SQL Server Parallelism Overview

By: Pablo Echeverria | Comments | Related: > Database Configurations

Problem

In this tip we’re going describe what parallelism is, the benefits, and how to take advantage of parallelism in SQL Server with some examples.

Solution

To define parallelism, there are some basic concepts we need to define:

Throughput: The number of tasks completed per unit of time. If you have a 2-seat car (excluding the driver) that travels at 150 MPH, and a 40-seat bus (excluding the driver) that travels at 50 MPH, the car is 3x faster but in a 150-mile trip for 3 hours the bus can deliver 10x more people than the car, or if we wait for the car to deliver 40 people it takes 13x more time than the bus.
Thread: One independent path of execution through the code. The number of simultaneous active threads is up to the number of CPU’s or cores. Note that not all threads have to follow the same path, but the throughput increases if they do.
Multithreading/multiprocessing: The ability to execute multiple processes simultaneously. If you have a color printer, it would be cumbersome if you need to print one color at a time, times the number of pages.
Automation: If a machine can do a task, there’s no need for you to force it working in a specific way. If you have a 4-helix airplane, it's nonsense that you iterate through each spin for each one of the helixes must make. Even if it will eventually move the plane, the plane will never take off.

Parallelism can be defined as achieving better throughput by the execution of multiple threads at the same time or the automation of tasks. It is achieved by keeping the hardware busy using a lot of threads, processing multiple items per thread, and/or performing multiple operations with the same data already in memory. By keeping the hardware busy, threads spend less time waiting on a resource that is unavailable at that moment and being forced to switch context. This is better explained in the article fully utilize all bottlenecks, from where the image below is from:

Queues as buffers between parallel working threads

The benefits of implementing parallelism are:

We can solve larger problems or solve more problems in less time. Usually you end up having less operations performed, or the same number of operations, but with less steps.

Get a return on your investment. If you’re doing serial programming on a 4-CPU computer, the other three CPU’s are consuming power and generating heat without being needed nor used. Also, the SQL Server license is per-core, so its better if you’re using the cores for which you paid a license for.
Increase the computing power beyond the local resources.

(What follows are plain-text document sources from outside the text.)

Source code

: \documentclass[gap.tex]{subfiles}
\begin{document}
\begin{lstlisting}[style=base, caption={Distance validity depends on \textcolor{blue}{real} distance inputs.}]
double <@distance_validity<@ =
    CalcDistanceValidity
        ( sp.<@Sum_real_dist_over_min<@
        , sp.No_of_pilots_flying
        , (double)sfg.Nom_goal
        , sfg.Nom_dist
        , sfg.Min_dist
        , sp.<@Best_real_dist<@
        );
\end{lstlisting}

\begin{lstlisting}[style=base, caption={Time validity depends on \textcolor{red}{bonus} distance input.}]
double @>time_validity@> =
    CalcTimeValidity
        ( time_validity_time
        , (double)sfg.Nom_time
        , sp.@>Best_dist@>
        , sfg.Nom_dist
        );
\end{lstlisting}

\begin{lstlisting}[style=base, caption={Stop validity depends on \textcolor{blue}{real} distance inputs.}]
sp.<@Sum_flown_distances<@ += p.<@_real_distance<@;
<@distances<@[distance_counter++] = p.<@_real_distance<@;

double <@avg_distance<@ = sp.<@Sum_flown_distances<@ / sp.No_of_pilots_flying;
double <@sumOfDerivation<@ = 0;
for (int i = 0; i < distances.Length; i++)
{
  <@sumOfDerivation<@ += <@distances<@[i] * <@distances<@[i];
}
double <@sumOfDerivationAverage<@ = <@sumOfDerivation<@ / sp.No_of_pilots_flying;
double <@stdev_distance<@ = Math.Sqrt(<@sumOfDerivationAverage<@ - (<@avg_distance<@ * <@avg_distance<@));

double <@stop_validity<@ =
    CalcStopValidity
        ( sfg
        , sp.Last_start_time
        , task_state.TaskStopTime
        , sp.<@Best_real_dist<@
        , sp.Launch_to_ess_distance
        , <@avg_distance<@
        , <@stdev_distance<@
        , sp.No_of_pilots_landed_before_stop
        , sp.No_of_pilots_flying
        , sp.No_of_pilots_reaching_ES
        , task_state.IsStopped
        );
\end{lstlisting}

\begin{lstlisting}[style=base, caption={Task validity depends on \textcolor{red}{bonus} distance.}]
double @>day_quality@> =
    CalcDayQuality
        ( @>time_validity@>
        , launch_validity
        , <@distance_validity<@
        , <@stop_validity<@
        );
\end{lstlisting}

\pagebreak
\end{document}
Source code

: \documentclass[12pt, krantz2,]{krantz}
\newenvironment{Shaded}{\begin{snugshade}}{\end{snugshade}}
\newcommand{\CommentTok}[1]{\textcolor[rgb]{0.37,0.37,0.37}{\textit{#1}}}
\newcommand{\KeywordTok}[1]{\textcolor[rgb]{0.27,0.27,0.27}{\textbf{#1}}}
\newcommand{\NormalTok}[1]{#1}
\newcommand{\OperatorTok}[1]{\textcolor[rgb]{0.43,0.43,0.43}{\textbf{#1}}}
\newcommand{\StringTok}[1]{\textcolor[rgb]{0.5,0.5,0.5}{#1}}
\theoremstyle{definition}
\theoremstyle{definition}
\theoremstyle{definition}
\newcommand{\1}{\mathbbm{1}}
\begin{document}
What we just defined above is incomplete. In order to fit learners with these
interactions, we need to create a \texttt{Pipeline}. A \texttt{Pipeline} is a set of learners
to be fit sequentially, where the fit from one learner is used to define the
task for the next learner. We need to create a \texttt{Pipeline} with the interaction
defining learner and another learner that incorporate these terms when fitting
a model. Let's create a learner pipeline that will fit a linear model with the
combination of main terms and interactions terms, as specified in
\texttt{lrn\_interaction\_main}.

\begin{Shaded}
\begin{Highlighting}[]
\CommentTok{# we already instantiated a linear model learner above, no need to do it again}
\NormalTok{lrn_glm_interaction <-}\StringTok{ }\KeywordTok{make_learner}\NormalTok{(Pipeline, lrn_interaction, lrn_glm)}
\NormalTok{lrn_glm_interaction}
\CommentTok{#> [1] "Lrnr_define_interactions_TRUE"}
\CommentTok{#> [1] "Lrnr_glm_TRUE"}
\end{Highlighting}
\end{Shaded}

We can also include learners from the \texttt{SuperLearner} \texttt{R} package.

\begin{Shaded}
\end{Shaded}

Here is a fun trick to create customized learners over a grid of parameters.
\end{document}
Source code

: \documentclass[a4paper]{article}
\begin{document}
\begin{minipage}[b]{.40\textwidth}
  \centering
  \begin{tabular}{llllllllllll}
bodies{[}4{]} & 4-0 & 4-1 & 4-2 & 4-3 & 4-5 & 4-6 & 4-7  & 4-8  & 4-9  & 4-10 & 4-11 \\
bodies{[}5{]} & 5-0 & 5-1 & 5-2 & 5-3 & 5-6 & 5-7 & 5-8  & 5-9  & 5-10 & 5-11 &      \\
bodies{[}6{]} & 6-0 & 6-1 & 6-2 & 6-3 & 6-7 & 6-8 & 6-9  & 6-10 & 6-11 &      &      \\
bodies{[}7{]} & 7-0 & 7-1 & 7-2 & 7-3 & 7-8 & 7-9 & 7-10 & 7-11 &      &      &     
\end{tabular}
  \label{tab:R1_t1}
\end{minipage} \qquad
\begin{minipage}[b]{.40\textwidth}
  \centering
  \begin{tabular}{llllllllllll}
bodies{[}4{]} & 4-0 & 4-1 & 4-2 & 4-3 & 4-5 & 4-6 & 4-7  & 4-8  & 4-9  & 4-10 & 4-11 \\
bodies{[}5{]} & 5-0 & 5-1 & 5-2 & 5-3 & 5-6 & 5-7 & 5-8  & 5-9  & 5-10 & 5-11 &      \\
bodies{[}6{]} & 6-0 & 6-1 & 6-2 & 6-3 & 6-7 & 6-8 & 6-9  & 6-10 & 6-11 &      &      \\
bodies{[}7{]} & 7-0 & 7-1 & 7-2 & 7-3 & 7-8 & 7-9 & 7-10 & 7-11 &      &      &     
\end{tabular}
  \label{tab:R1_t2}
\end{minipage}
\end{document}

There’s no need to have centralized software that monitors all the servers (and consuming all network bandwidth and CPU in the run) if each server can monitor itself and send alerts when appropriate consuming its local network bandwidth and CPU. And there are algorithms that can be parallelized and distributed among multiple CPU’s and/or nodes in a network. Examples of this are multi-server queries, multi-server jobs, machine learning server and GPU acceleration.

Note that parallelism is helpful for people in all IT levels:

For managers, it helps them decide on which software to purchase, based on its capacity and computations per cycle.
For infrastructure support, it helps them recommend the best hardware based on their characteristics and configure the virtual machines and operating systems in a way that utilizes the resources correctly.
For database administrators, it helps them configure the database servers in a way that performs better with the existing hardware and software that is already in place.
For developers, it helps them create programs that utilize fully and correctly the existing hardware.

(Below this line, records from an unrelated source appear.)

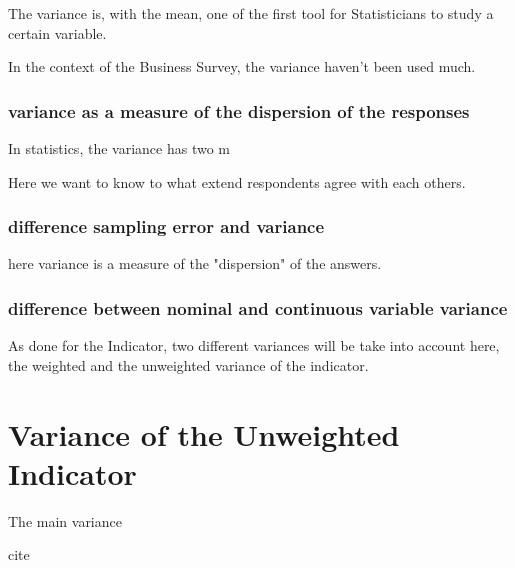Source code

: \documentclass[12pt,a4paper,oneside]{book}
\begin{document}
The variance is, with the mean, one of the first tool for Statisticians to study a certain variable.

In the context of the Business Survey, the variance haven't been used much.

\subsubsection{variance as a measure of the dispersion of the responses}

In statistics, the variance has two m

Here we want to know to what extend respondents agree with each others.





\subsubsection{difference sampling error and variance}

here variance is a measure of the "dispersion" of the answers.

\subsubsection{difference between nominal and continuous variable variance}


As done for the Indicator, two different variances will be take into account here, the weighted and the unweighted variance of the indicator.


\section{Variance of the Unweighted Indicator}

The main variance

cite
\end{document}

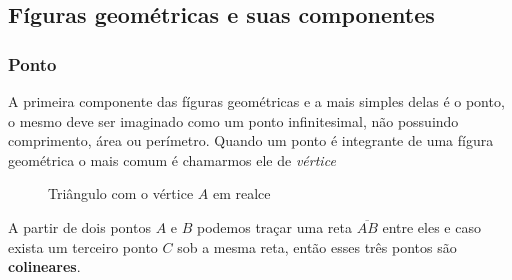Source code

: \begin{multicols*}{2}


    \subsection*{Fíguras geométricas e suas componentes}

    \subsubsection*{Ponto}
    A primeira componente das fíguras geométricas e a mais simples delas é o ponto, o mesmo deve ser imaginado como um
    ponto infinitesimal, não possuindo comprimento, área ou perímetro. Quando um ponto é integrante de uma fígura
    geométrica o mais comum é chamarmos ele de \textit{vértice}
    \begin{figure}[H]
        \centering
        \caption{Triângulo com o vértice $A$ em realce }
    \end{figure}



    A partir de dois pontos $A$ e $B$ podemos traçar uma reta $\overline{AB}$ entre eles e caso exista um terceiro ponto $C$ sob a mesma reta, 
    então esses três pontos são \textbf{colineares}.    


\end{multicols*}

Configuring SQL Server to run operations concurrently

For the operations performed inside the SQL Server engine, you must take a look at how to set the cost threshold for parallelism and the max degree of parallelism, as they may be preventing you from using parallelism. The default value of is 5, but Microsoft suggests changing it to 50 and then adjust as needed. Here is a calculator that can tell you the recommended value for MAXDOP, and here is an example on how to run a query in parallel in the engine.

Below are example query plans where one is run in parallel and the other is not.

Image source: https://placko.wordpress.com/2012/06/24/parallel-query-processing-in-sql-server/

For the number of simultaneous requests sent to SQL Server instance, please note that in T-SQL you can’t create multiple threads (which is a limitation of the language) even when SQL Server can handle multiple requests in parallel, but this is doable. Here are some examples on how to do it from PowerShell, Reporting Services and Integration Services.

Below is an example in PowerShell where multiple tasks are run in parallel.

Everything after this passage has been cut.